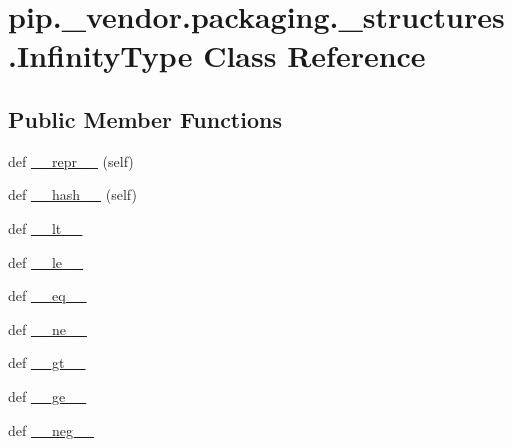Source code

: \hypertarget{classpip_1_1__vendor_1_1packaging_1_1__structures_1_1InfinityType}{}\section{pip.\+\_\+vendor.\+packaging.\+\_\+structures.\+Infinity\+Type Class Reference}
\label{classpip_1_1__vendor_1_1packaging_1_1__structures_1_1InfinityType}
\subsection*{Public Member Functions}
\begin{DoxyCompactItemize}
\item 
def \hyperlink{classpip_1_1__vendor_1_1packaging_1_1__structures_1_1InfinityType_aaa339bacaf33350718bfbcf9f291fce3}{\+\_\+\+\_\+repr\+\_\+\+\_\+} (self)
\item 
def \hyperlink{classpip_1_1__vendor_1_1packaging_1_1__structures_1_1InfinityType_a019d832d3ca8c08a8948410c5c8645c1}{\+\_\+\+\_\+hash\+\_\+\+\_\+} (self)
\item 
def \hyperlink{classpip_1_1__vendor_1_1packaging_1_1__structures_1_1InfinityType_a7f977f2742023ce2de5f70e8b363e68b}{\+\_\+\+\_\+lt\+\_\+\+\_\+}
\item 
def \hyperlink{classpip_1_1__vendor_1_1packaging_1_1__structures_1_1InfinityType_ac2afe9c379e36df92a473c13b1bde140}{\+\_\+\+\_\+le\+\_\+\+\_\+}
\item 
def \hyperlink{classpip_1_1__vendor_1_1packaging_1_1__structures_1_1InfinityType_ad02f9f3b05b95ef464c0da65846843a0}{\+\_\+\+\_\+eq\+\_\+\+\_\+}
\item 
def \hyperlink{classpip_1_1__vendor_1_1packaging_1_1__structures_1_1InfinityType_a53a60c532ab6bb3c9ae8626b65b3c1db}{\+\_\+\+\_\+ne\+\_\+\+\_\+}
\item 
def \hyperlink{classpip_1_1__vendor_1_1packaging_1_1__structures_1_1InfinityType_a9f192863a765602ccd7119ec38cb3107}{\+\_\+\+\_\+gt\+\_\+\+\_\+}
\item 
def \hyperlink{classpip_1_1__vendor_1_1packaging_1_1__structures_1_1InfinityType_a85eefaa1125fcf494db0c4f72bbbd4ca}{\+\_\+\+\_\+ge\+\_\+\+\_\+}
\item 
def \hyperlink{classpip_1_1__vendor_1_1packaging_1_1__structures_1_1InfinityType_a978433ab4906c49c11f87c98ffc261da}{\+\_\+\+\_\+neg\+\_\+\+\_\+}
\end{DoxyCompactItemize}


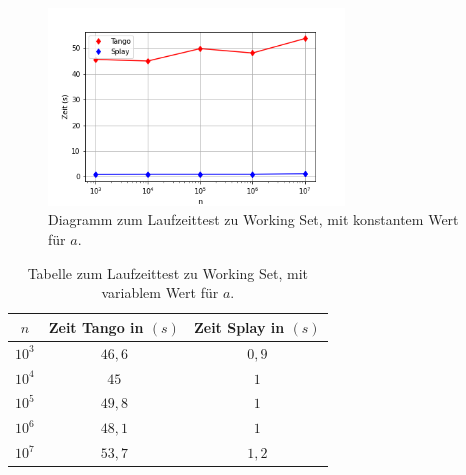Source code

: \documentclass[a4paper,12pt]{article}
\begin{document}
\begin{figure}[H]
	\centering
	\includegraphics[width=0.7\textwidth]{Medien/laufzeittest/diagramm/workingset}
	\caption{Diagramm zum Laufzeittest zu Working Set, mit konstantem Wert für $a$.}
\end{figure}
\begin{table}[H]
	\begin{center}
		\begin{tabular}[c]{|c|c|c|}
			\hline
			$n$ & Zeit Tango in $\left(s\right)$ &Zeit Splay in $\left(s\right)$ \\
			\hline
			$10^3$ & $46,6$ &$0,9$ \\
			\hline
			$10^4$  & $45$ &$1$  \\
			\hline
			$10^5$  & $49,8$ &$1$  \\
			\hline
			$10^6$  & $48,1$ &$1$  \\
			\hline
			$10^7$  & $53,7$ &$1,2$  \\
			\hline
		\end{tabular}
		\caption{Tabelle zum Laufzeittest zu Working Set, mit variablem Wert für $a$.} 
	\end{center}
\end{table}
\end{document}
* * *
● **TASK STATEMENT**
Go through the listing above and return each line where the word "DoxyCompactItemize" occurs.

● **TASK ANSWER**
\begin{DoxyCompactItemize}
\end{DoxyCompactItemize}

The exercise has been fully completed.